Damas nous a semblé étrange. Les deux ou trois jours où nous y sommes restés, il nous est arrivé de croire que nous déjeunions ou dînions dans le même restaurant alors qu’il s’agissait d’établissements différents, à moins que ce ne fût l’inverse… croire que nous prenions nos repas dans des restaurants différents alors qu’il s’agissait du même : les plats comme les lieux ne différaient pas.
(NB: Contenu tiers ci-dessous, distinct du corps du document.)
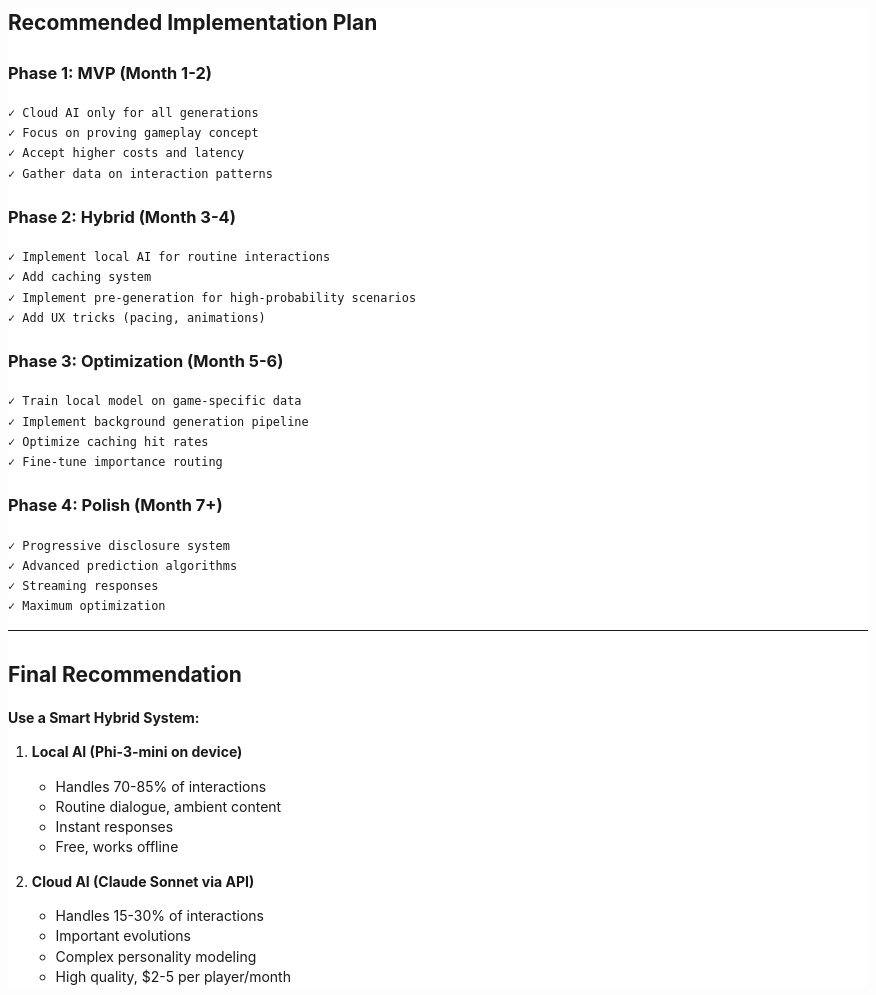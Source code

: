 
## Recommended Implementation Plan

### Phase 1: MVP (Month 1-2)
```
✓ Cloud AI only for all generations
✓ Focus on proving gameplay concept
✓ Accept higher costs and latency
✓ Gather data on interaction patterns
```

### Phase 2: Hybrid (Month 3-4)
```
✓ Implement local AI for routine interactions
✓ Add caching system
✓ Implement pre-generation for high-probability scenarios
✓ Add UX tricks (pacing, animations)
```

### Phase 3: Optimization (Month 5-6)
```
✓ Train local model on game-specific data
✓ Implement background generation pipeline
✓ Optimize caching hit rates
✓ Fine-tune importance routing
```

### Phase 4: Polish (Month 7+)
```
✓ Progressive disclosure system
✓ Advanced prediction algorithms
✓ Streaming responses
✓ Maximum optimization
```

---

## Final Recommendation

**Use a Smart Hybrid System:**

1. **Local AI (Phi-3-mini on device)**
   - Handles 70-85% of interactions
   - Routine dialogue, ambient content
   - Instant responses
   - Free, works offline

2. **Cloud AI (Claude Sonnet via API)**
   - Handles 15-30% of interactions
   - Important evolutions
   - Complex personality modeling
   - High quality, $2-5 per player/month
La guerre civile au Liban venait tout juste de commencer. Nous n’y avions pas prêté attention. Mais les innombrables réfugiés venus de Beyrouth, de Tripoli, des montagnes du Chouf, les premiers massacres entre Phalangistes et Palestiniens, entre Chiites et Palestiniens, entre Chiites et Phalangistes… tout cela avait bouleversé la capitale que mon ami et moi jugions vieillotte, et qui était parcourue par des petites foules isolées que nous ne pouvions identifier, des familles entières, du vieillard jusqu’au nourrisson, familles porteuses de valises comme toujours, et bien sûr d’énormes ballots.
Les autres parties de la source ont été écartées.